Exercise directions —
From the listing below, copy only the lines running from the line that contains "and Gift Platform" to the line that contains "## Overview", both included.
Exercise inputs START
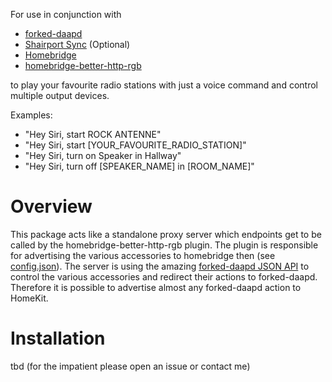 For use in conjunction with
* [forked-daapd](https://github.com/ejurgensen/forked-daapd)
* [Shairport Sync](https://github.com/mikebrady/shairport-sync) (Optional)
* [Homebridge](https://github.com/nfarina/homebridge)
* [homebridge-better-http-rgb](https://github.com/jnovack/homebridge-better-http-rgb)

to play your favourite radio stations with just a voice command and control multiple output devices.

Examples:

* "Hey Siri, start ROCK ANTENNE"
* "Hey Siri, start [YOUR_FAVOURITE_RADIO_STATION]"
* "Hey Siri, turn on Speaker in Hallway"
* "Hey Siri, turn off [SPEAKER_NAME] in [ROOM_NAME]"

# Overview

This package acts like a standalone proxy server which endpoints get to be called by the homebridge-better-http-rgb plugin.
The plugin is responsible for advertising the various accessories to homebridge then (see [config.json](config/homebridge/config.json)).
The server is using the amazing [forked-daapd JSON API](https://github.com/ejurgensen/forked-daapd/blob/master/README_JSON_API.md)
to control the various accessories and redirect their actions to forked-daapd. Therefore it is possible to advertise almost
any forked-daapd action to HomeKit.

# Installation
tbd (for the impatient please open an issue or contact me)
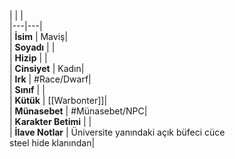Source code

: |  |  |<br>|---|---|<br>| **İsim** | Maviş|<br>| **Soyadı** | |<br>| **Hizip** | |<br>| **Cinsiyet** | Kadın|<br>| **Irk** | #Race/Dwarf|<br>| **Sınıf** | |<br>| **Kütük** | [[Warbonter]]|<br>| **Münasebet** | #Münasebet/NPC|<br>| **Karakter Betimi** | |<br>| **İlave Notlar** | Üniversite yanındaki açık büfeci cüce<br>steel hide klanından|<br>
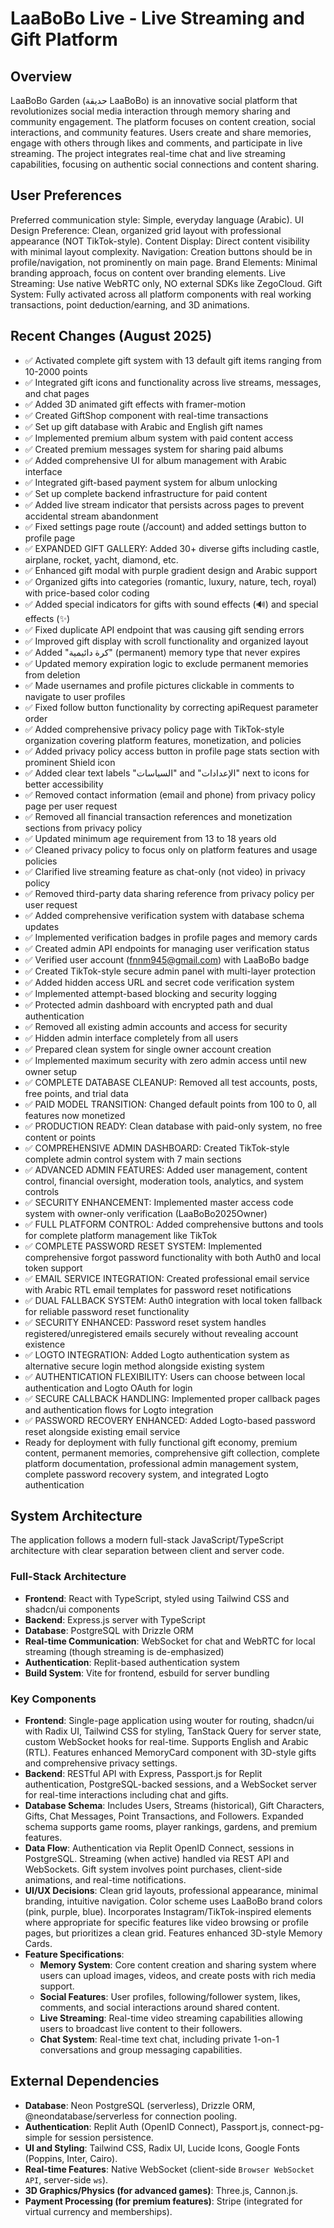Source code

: # LaaBoBo Live - Live Streaming and Gift Platform

## Overview
LaaBoBo Garden (حديقة LaaBoBo) is an innovative social platform that revolutionizes social media interaction through memory sharing and community engagement. The platform focuses on content creation, social interactions, and community features. Users create and share memories, engage with others through likes and comments, and participate in live streaming. The project integrates real-time chat and live streaming capabilities, focusing on authentic social connections and content sharing.

## User Preferences
Preferred communication style: Simple, everyday language (Arabic).
UI Design Preference: Clean, organized grid layout with professional appearance (NOT TikTok-style).
Content Display: Direct content visibility with minimal layout complexity.
Navigation: Creation buttons should be in profile/navigation, not prominently on main page.
Brand Elements: Minimal branding approach, focus on content over branding elements.
Live Streaming: Use native WebRTC only, NO external SDKs like ZegoCloud.
Gift System: Fully activated across all platform components with real working transactions, point deduction/earning, and 3D animations.

## Recent Changes (August 2025)
- ✅ Activated complete gift system with 13 default gift items ranging from 10-2000 points
- ✅ Integrated gift icons and functionality across live streams, messages, and chat pages
- ✅ Added 3D animated gift effects with framer-motion
- ✅ Created GiftShop component with real-time transactions
- ✅ Set up gift database with Arabic and English gift names
- ✅ Implemented premium album system with paid content access
- ✅ Created premium messages system for sharing paid albums
- ✅ Added comprehensive UI for album management with Arabic interface
- ✅ Integrated gift-based payment system for album unlocking
- ✅ Set up complete backend infrastructure for paid content
- ✅ Added live stream indicator that persists across pages to prevent accidental stream abandonment
- ✅ Fixed settings page route (/account) and added settings button to profile page
- ✅ EXPANDED GIFT GALLERY: Added 30+ diverse gifts including castle, airplane, rocket, yacht, diamond, etc.
- ✅ Enhanced gift modal with purple gradient design and Arabic support
- ✅ Organized gifts into categories (romantic, luxury, nature, tech, royal) with price-based color coding
- ✅ Added special indicators for gifts with sound effects (🔊) and special effects (✨)
- ✅ Fixed duplicate API endpoint that was causing gift sending errors
- ✅ Improved gift display with scroll functionality and organized layout
- ✅ Added "كرة دائيمية" (permanent) memory type that never expires
- ✅ Updated memory expiration logic to exclude permanent memories from deletion
- ✅ Made usernames and profile pictures clickable in comments to navigate to user profiles
- ✅ Fixed follow button functionality by correcting apiRequest parameter order
- ✅ Added comprehensive privacy policy page with TikTok-style organization covering platform features, monetization, and policies
- ✅ Added privacy policy access button in profile page stats section with prominent Shield icon
- ✅ Added clear text labels "السياسات" and "الإعدادات" next to icons for better accessibility
- ✅ Removed contact information (email and phone) from privacy policy page per user request
- ✅ Removed all financial transaction references and monetization sections from privacy policy
- ✅ Updated minimum age requirement from 13 to 18 years old
- ✅ Cleaned privacy policy to focus only on platform features and usage policies
- ✅ Clarified live streaming feature as chat-only (not video) in privacy policy
- ✅ Removed third-party data sharing reference from privacy policy per user request
- ✅ Added comprehensive verification system with database schema updates
- ✅ Implemented verification badges in profile pages and memory cards
- ✅ Created admin API endpoints for managing user verification status
- ✅ Verified user account (fnnm945@gmail.com) with LaaBoBo badge
- ✅ Created TikTok-style secure admin panel with multi-layer protection
- ✅ Added hidden access URL and secret code verification system
- ✅ Implemented attempt-based blocking and security logging
- ✅ Protected admin dashboard with encrypted path and dual authentication
- ✅ Removed all existing admin accounts and access for security
- ✅ Hidden admin interface completely from all users
- ✅ Prepared clean system for single owner account creation
- ✅ Implemented maximum security with zero admin access until new owner setup
- ✅ COMPLETE DATABASE CLEANUP: Removed all test accounts, posts, free points, and trial data
- ✅ PAID MODEL TRANSITION: Changed default points from 100 to 0, all features now monetized
- ✅ PRODUCTION READY: Clean database with paid-only system, no free content or points
- ✅ COMPREHENSIVE ADMIN DASHBOARD: Created TikTok-style complete admin control system with 7 main sections
- ✅ ADVANCED ADMIN FEATURES: Added user management, content control, financial oversight, moderation tools, analytics, and system controls
- ✅ SECURITY ENHANCEMENT: Implemented master access code system with owner-only verification (LaaBoBo2025Owner)
- ✅ FULL PLATFORM CONTROL: Added comprehensive buttons and tools for complete platform management like TikTok
- ✅ COMPLETE PASSWORD RESET SYSTEM: Implemented comprehensive forgot password functionality with both Auth0 and local token support
- ✅ EMAIL SERVICE INTEGRATION: Created professional email service with Arabic RTL email templates for password reset notifications  
- ✅ DUAL FALLBACK SYSTEM: Auth0 integration with local token fallback for reliable password reset functionality
- ✅ SECURITY ENHANCED: Password reset system handles registered/unregistered emails securely without revealing account existence
- ✅ LOGTO INTEGRATION: Added Logto authentication system as alternative secure login method alongside existing system
- ✅ AUTHENTICATION FLEXIBILITY: Users can choose between local authentication and Logto OAuth for login
- ✅ SECURE CALLBACK HANDLING: Implemented proper callback pages and authentication flows for Logto integration
- ✅ PASSWORD RECOVERY ENHANCED: Added Logto-based password reset alongside existing email service
- Ready for deployment with fully functional gift economy, premium content, permanent memories, comprehensive gift collection, complete platform documentation, professional admin management system, complete password recovery system, and integrated Logto authentication

## System Architecture
The application follows a modern full-stack JavaScript/TypeScript architecture with clear separation between client and server code.

### Full-Stack Architecture
- **Frontend**: React with TypeScript, styled using Tailwind CSS and shadcn/ui components
- **Backend**: Express.js server with TypeScript
- **Database**: PostgreSQL with Drizzle ORM
- **Real-time Communication**: WebSocket for chat and WebRTC for local streaming (though streaming is de-emphasized)
- **Authentication**: Replit-based authentication system
- **Build System**: Vite for frontend, esbuild for server bundling

### Key Components
- **Frontend**: Single-page application using wouter for routing, shadcn/ui with Radix UI, Tailwind CSS for styling, TanStack Query for server state, custom WebSocket hooks for real-time. Supports English and Arabic (RTL). Features enhanced MemoryCard component with 3D-style gifts and comprehensive privacy settings.
- **Backend**: RESTful API with Express, Passport.js for Replit authentication, PostgreSQL-backed sessions, and a WebSocket server for real-time interactions including chat and gifts.
- **Database Schema**: Includes Users, Streams (historical), Gift Characters, Gifts, Chat Messages, Point Transactions, and Followers. Expanded schema supports game rooms, player rankings, gardens, and premium features.
- **Data Flow**: Authentication via Replit OpenID Connect, sessions in PostgreSQL. Streaming (when active) handled via REST API and WebSockets. Gift system involves point purchases, client-side animations, and real-time notifications.
- **UI/UX Decisions**: Clean grid layouts, professional appearance, minimal branding, intuitive navigation. Color scheme uses LaaBoBo brand colors (pink, purple, blue). Incorporates Instagram/TikTok-inspired elements where appropriate for specific features like video browsing or profile pages, but prioritizes a clean grid. Features enhanced 3D-style Memory Cards.
- **Feature Specifications**:
    - **Memory System**: Core content creation and sharing system where users can upload images, videos, and create posts with rich media support.
    - **Social Features**: User profiles, following/follower system, likes, comments, and social interactions around shared content.
    - **Live Streaming**: Real-time video streaming capabilities allowing users to broadcast live content to their followers.
    - **Chat System**: Real-time text chat, including private 1-on-1 conversations and group messaging capabilities.

## External Dependencies
- **Database**: Neon PostgreSQL (serverless), Drizzle ORM, @neondatabase/serverless for connection pooling.
- **Authentication**: Replit Auth (OpenID Connect), Passport.js, connect-pg-simple for session persistence.
- **UI and Styling**: Tailwind CSS, Radix UI, Lucide Icons, Google Fonts (Poppins, Inter, Cairo).
- **Real-time Features**: Native WebSocket (client-side `Browser WebSocket API`, server-side `ws`).
- **3D Graphics/Physics (for advanced games)**: Three.js, Cannon.js.
- **Payment Processing (for premium features)**: Stripe (integrated for virtual currency and memberships).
Exercise inputs END
Solution to the problem —
: # LaaBoBo Live - Live Streaming and Gift Platform

## Overview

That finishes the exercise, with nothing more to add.